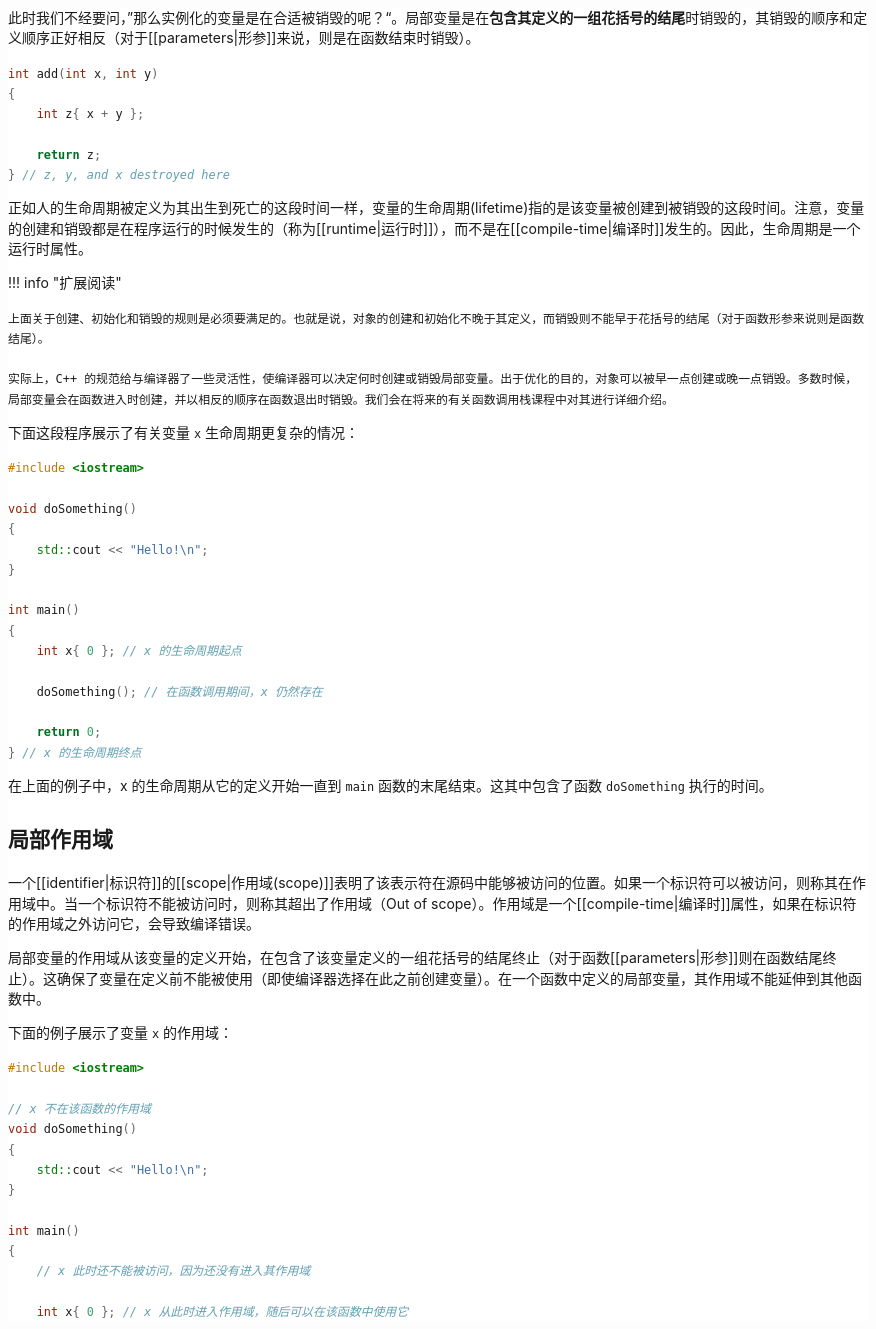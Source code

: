 此时我们不经要问，”那么实例化的变量是在合适被销毁的呢？“。局部变量是在**包含其定义的一组花括号的结尾**时销毁的，其销毁的顺序和定义顺序正好相反（对于[[parameters|形参]]来说，则是在函数结束时销毁）。

```cpp
int add(int x, int y)
{
    int z{ x + y };

    return z;
} // z, y, and x destroyed here
```

正如人的生命周期被定义为其出生到死亡的这段时间一样，变量的生命周期(lifetime)指的是该变量被创建到被销毁的这段时间。注意，变量的创建和销毁都是在程序运行的时候发生的（称为[[runtime|运行时]]），而不是在[[compile-time|编译时]]发生的。因此，生命周期是一个运行时属性。

!!! info "扩展阅读"

    上面关于创建、初始化和销毁的规则是必须要满足的。也就是说，对象的创建和初始化不晚于其定义，而销毁则不能早于花括号的结尾（对于函数形参来说则是函数结尾）。

    实际上，C++ 的规范给与编译器了一些灵活性，使编译器可以决定何时创建或销毁局部变量。出于优化的目的，对象可以被早一点创建或晚一点销毁。多数时候，局部变量会在函数进入时创建，并以相反的顺序在函数退出时销毁。我们会在将来的有关函数调用栈课程中对其进行详细介绍。

下面这段程序展示了有关变量 `x` 生命周期更复杂的情况：

```cpp
#include <iostream>

void doSomething()
{
    std::cout << "Hello!\n";
}

int main()
{
    int x{ 0 }; // x 的生命周期起点

    doSomething(); // 在函数调用期间，x 仍然存在

    return 0;
} // x 的生命周期终点
```

在上面的例子中，x 的生命周期从它的定义开始一直到 `main` 函数的末尾结束。这其中包含了函数 `doSomething` 执行的时间。

## 局部作用域

一个[[identifier|标识符]]的[[scope|作用域(scope)]]表明了该表示符在源码中能够被访问的位置。如果一个标识符可以被访问，则称其在作用域中。当一个标识符不能被访问时，则称其超出了作用域（Out of scope）。作用域是一个[[compile-time|编译时]]属性，如果在标识符的作用域之外访问它，会导致编译错误。

局部变量的作用域从该变量的定义开始，在包含了该变量定义的一组花括号的结尾终止（对于函数[[parameters|形参]]则在函数结尾终止）。这确保了变量在定义前不能被使用（即使编译器选择在此之前创建变量）。在一个函数中定义的局部变量，其作用域不能延伸到其他函数中。

下面的例子展示了变量 `x` 的作用域：

```cpp
#include <iostream>

// x 不在该函数的作用域
void doSomething()
{
    std::cout << "Hello!\n";
}

int main()
{
    // x 此时还不能被访问，因为还没有进入其作用域

    int x{ 0 }; // x 从此时进入作用域，随后可以在该函数中使用它

```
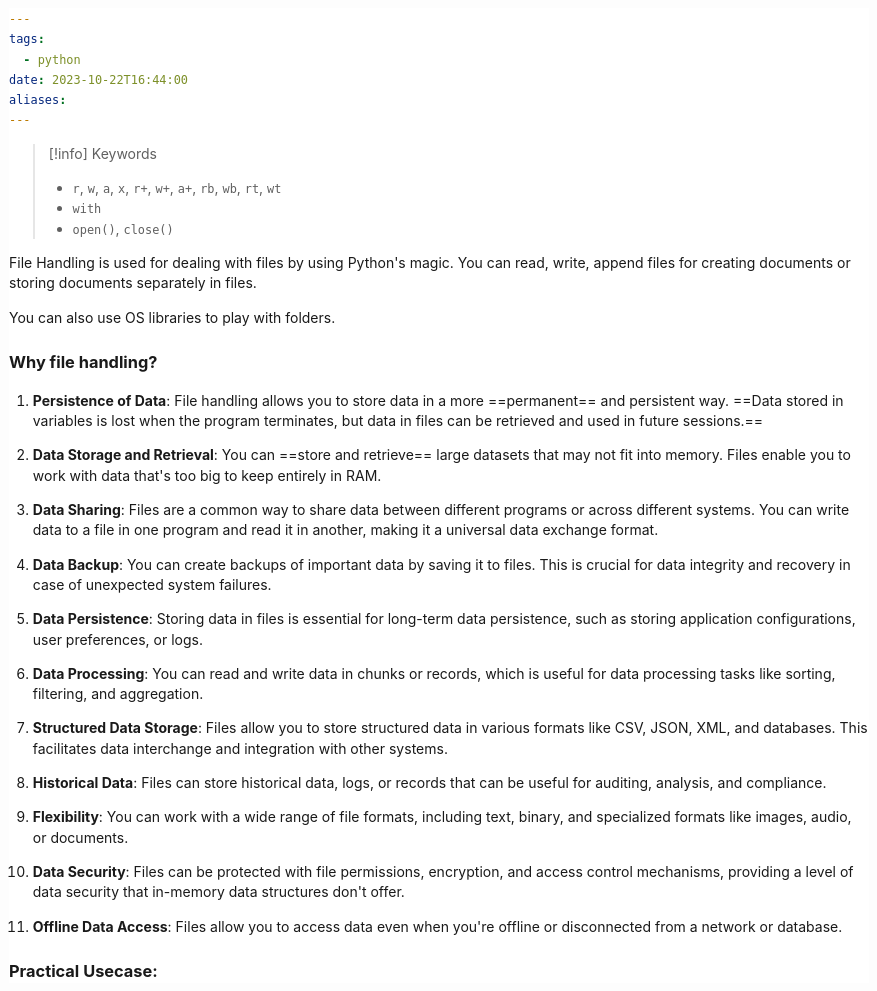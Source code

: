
 ```yaml
---
tags:
  - python
date: 2023-10-22T16:44:00
aliases:
---
```

>[!info] Keywords
>* `r`, `w`, `a`, `x`, `r+`, `w+`, `a+`, `rb`, `wb`, `rt`, `wt`
>* `with`
>* `open()`, `close()`

File Handling is used for dealing with files by using Python's magic. You can read, write, append files for creating documents or storing documents separately in files.

You can also use OS libraries to play with folders. 

###  Why file handling?

1. **Persistence of Data**: File handling allows you to store data in a more ==permanent== and persistent way. ==Data stored in variables is lost when the program terminates, but data in files can be retrieved and used in future sessions.==

2. **Data Storage and Retrieval**: You can ==store and retrieve== large datasets that may not fit into memory. Files enable you to work with data that's too big to keep entirely in RAM.

3. **Data Sharing**: Files are a common way to share data between different programs or across different systems. You can write data to a file in one program and read it in another, making it a universal data exchange format.

4. **Data Backup**: You can create backups of important data by saving it to files. This is crucial for data integrity and recovery in case of unexpected system failures.

5. **Data Persistence**: Storing data in files is essential for long-term data persistence, such as storing application configurations, user preferences, or logs.

6. **Data Processing**: You can read and write data in chunks or records, which is useful for data processing tasks like sorting, filtering, and aggregation.

7. **Structured Data Storage**: Files allow you to store structured data in various formats like CSV, JSON, XML, and databases. This facilitates data interchange and integration with other systems.

8. **Historical Data**: Files can store historical data, logs, or records that can be useful for auditing, analysis, and compliance.

9. **Flexibility**: You can work with a wide range of file formats, including text, binary, and specialized formats like images, audio, or documents.

10. **Data Security**: Files can be protected with file permissions, encryption, and access control mechanisms, providing a level of data security that in-memory data structures don't offer.

11. **Offline Data Access**: Files allow you to access data even when you're offline or disconnected from a network or database.

### Practical Usecase:

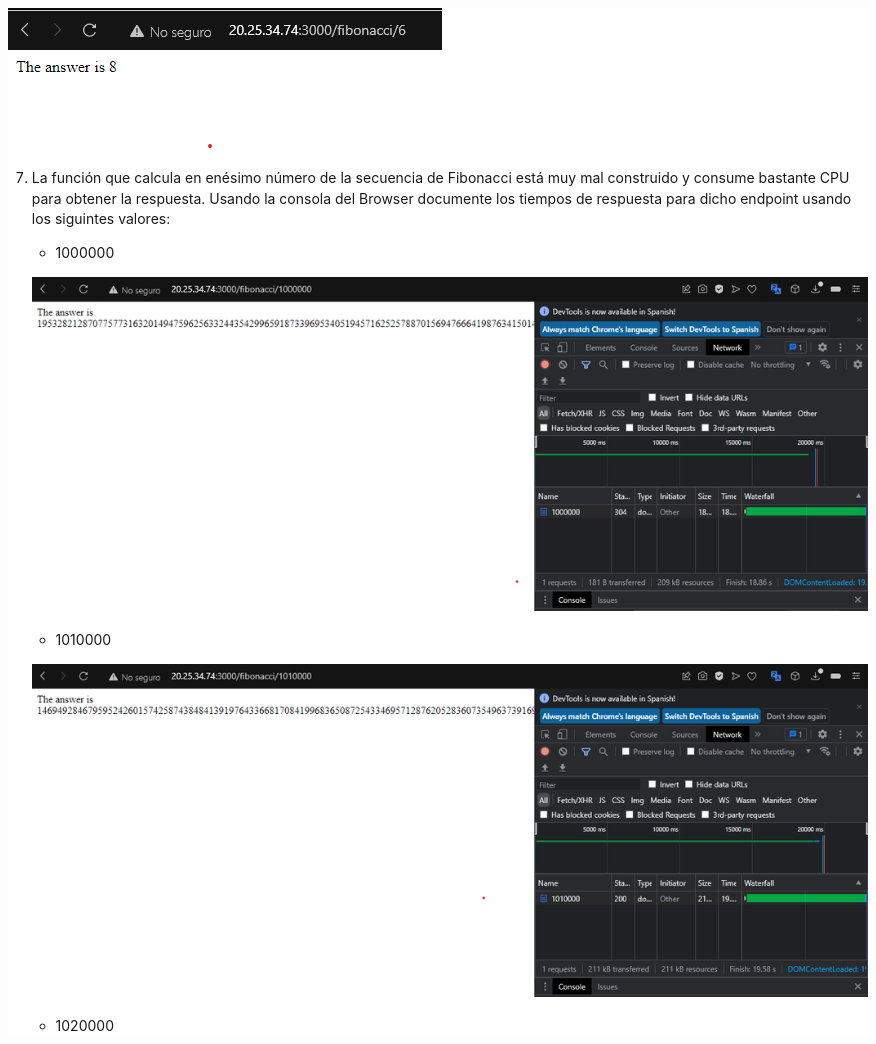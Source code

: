 ![](images/answ6.png)

7. La función que calcula en enésimo número de la secuencia de Fibonacci está muy mal construido y consume bastante CPU para obtener la respuesta. Usando la consola del Browser documente los tiempos de respuesta para dicho endpoint usando los siguintes valores:
    * 1000000

    ![](images/7a.png)
    * 1010000

    ![](images/7b.png)
    * 1020000
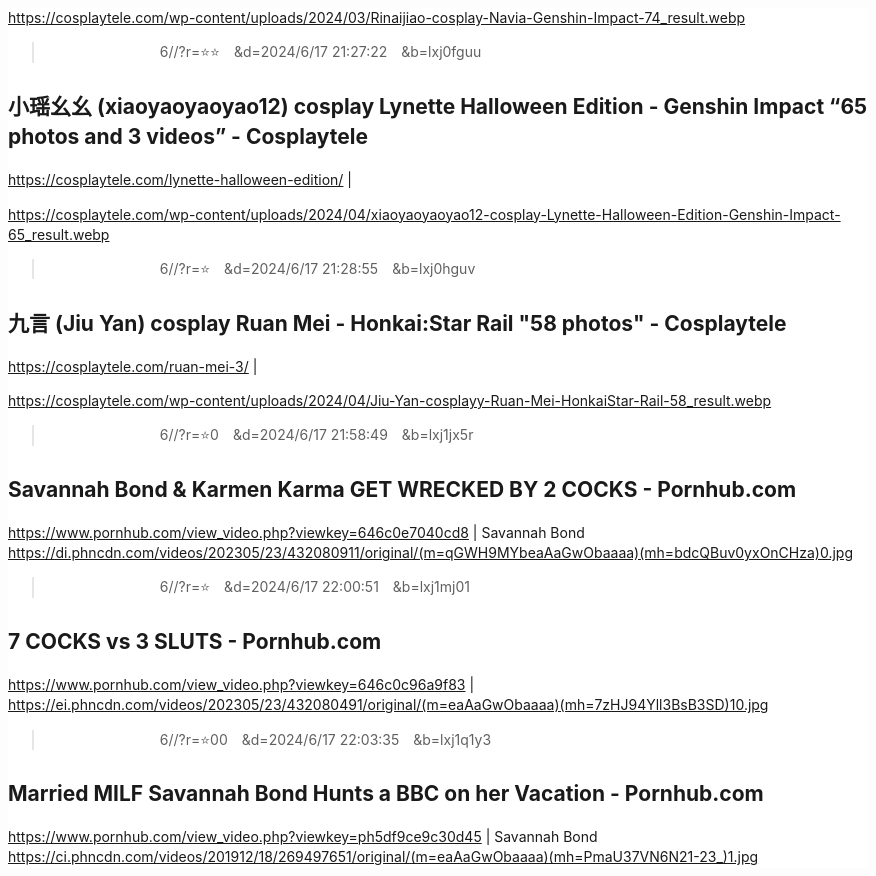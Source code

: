 https://cosplaytele.com/wp-content/uploads/2024/03/Rinaijiao-cosplay-Navia-Genshin-Impact-74_result.webp

>　　　　　　　　6//?r=⭐⭐　&d=2024/6/17 21:27:22　&b=lxj0fguu
## 小瑶幺幺 (xiaoyaoyaoyao12) cosplay Lynette Halloween Edition - Genshin Impact “65 photos and 3 videos” - Cosplaytele
https://cosplaytele.com/lynette-halloween-edition/
|

https://cosplaytele.com/wp-content/uploads/2024/04/xiaoyaoyaoyao12-cosplay-Lynette-Halloween-Edition-Genshin-Impact-65_result.webp

>　　　　　　　　6//?r=⭐　&d=2024/6/17 21:28:55　&b=lxj0hguv
## 九言 (Jiu Yan) cosplay Ruan Mei - Honkai:Star Rail "58 photos" - Cosplaytele
https://cosplaytele.com/ruan-mei-3/
|

https://cosplaytele.com/wp-content/uploads/2024/04/Jiu-Yan-cosplayy-Ruan-Mei-HonkaiStar-Rail-58_result.webp

>　　　　　　　　6//?r=⭐0　&d=2024/6/17 21:58:49　&b=lxj1jx5r
## Savannah Bond & Karmen Karma GET WRECKED BY 2 COCKS - Pornhub.com
https://www.pornhub.com/view_video.php?viewkey=646c0e7040cd8
|
Savannah Bond
https://di.phncdn.com/videos/202305/23/432080911/original/(m=qGWH9MYbeaAaGwObaaaa)(mh=bdcQBuv0yxOnCHza)0.jpg

>　　　　　　　　6//?r=⭐　&d=2024/6/17 22:00:51　&b=lxj1mj01
## 7 COCKS vs 3 SLUTS - Pornhub.com
https://www.pornhub.com/view_video.php?viewkey=646c0c96a9f83
|
https://ei.phncdn.com/videos/202305/23/432080491/original/(m=eaAaGwObaaaa)(mh=7zHJ94Yll3BsB3SD)10.jpg

>　　　　　　　　6//?r=⭐00　&d=2024/6/17 22:03:35　&b=lxj1q1y3
## Married MILF Savannah Bond Hunts a BBC on her Vacation - Pornhub.com
https://www.pornhub.com/view_video.php?viewkey=ph5df9ce9c30d45
|
Savannah Bond
https://ci.phncdn.com/videos/201912/18/269497651/original/(m=eaAaGwObaaaa)(mh=PmaU37VN6N21-23_)1.jpg
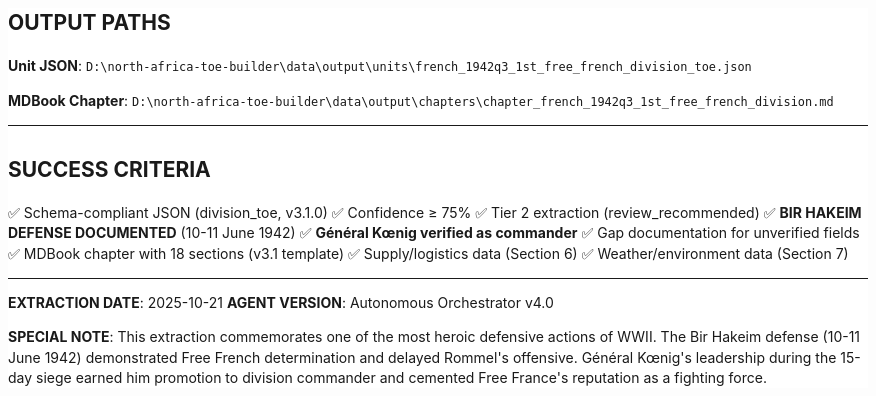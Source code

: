 
## OUTPUT PATHS

**Unit JSON**: `D:\north-africa-toe-builder\data\output\units\french_1942q3_1st_free_french_division_toe.json`

**MDBook Chapter**: `D:\north-africa-toe-builder\data\output\chapters\chapter_french_1942q3_1st_free_french_division.md`

---

## SUCCESS CRITERIA

✅ Schema-compliant JSON (division_toe, v3.1.0)
✅ Confidence ≥ 75%
✅ Tier 2 extraction (review_recommended)
✅ **BIR HAKEIM DEFENSE DOCUMENTED** (10-11 June 1942)
✅ **Général Kœnig verified as commander**
✅ Gap documentation for unverified fields
✅ MDBook chapter with 18 sections (v3.1 template)
✅ Supply/logistics data (Section 6)
✅ Weather/environment data (Section 7)

---

**EXTRACTION DATE**: 2025-10-21
**AGENT VERSION**: Autonomous Orchestrator v4.0

**SPECIAL NOTE**: This extraction commemorates one of the most heroic defensive actions of WWII. The Bir Hakeim defense (10-11 June 1942) demonstrated Free French determination and delayed Rommel's offensive. Général Kœnig's leadership during the 15-day siege earned him promotion to division commander and cemented Free France's reputation as a fighting force.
********
-- WHAT YOU SHOULD DO --
Using the entries above, return exactly the lines from the line with "Confidence ≥ 75%" to the line with "Autonomous Orchestrator v4.0", counting both of those lines.

-- EXERCISE SOLUTION --
✅ Confidence ≥ 75%
✅ Tier 2 extraction (review_recommended)
✅ **BIR HAKEIM DEFENSE DOCUMENTED** (10-11 June 1942)
✅ **Général Kœnig verified as commander**
✅ Gap documentation for unverified fields
✅ MDBook chapter with 18 sections (v3.1 template)
✅ Supply/logistics data (Section 6)
✅ Weather/environment data (Section 7)

---

**EXTRACTION DATE**: 2025-10-21
**AGENT VERSION**: Autonomous Orchestrator v4.0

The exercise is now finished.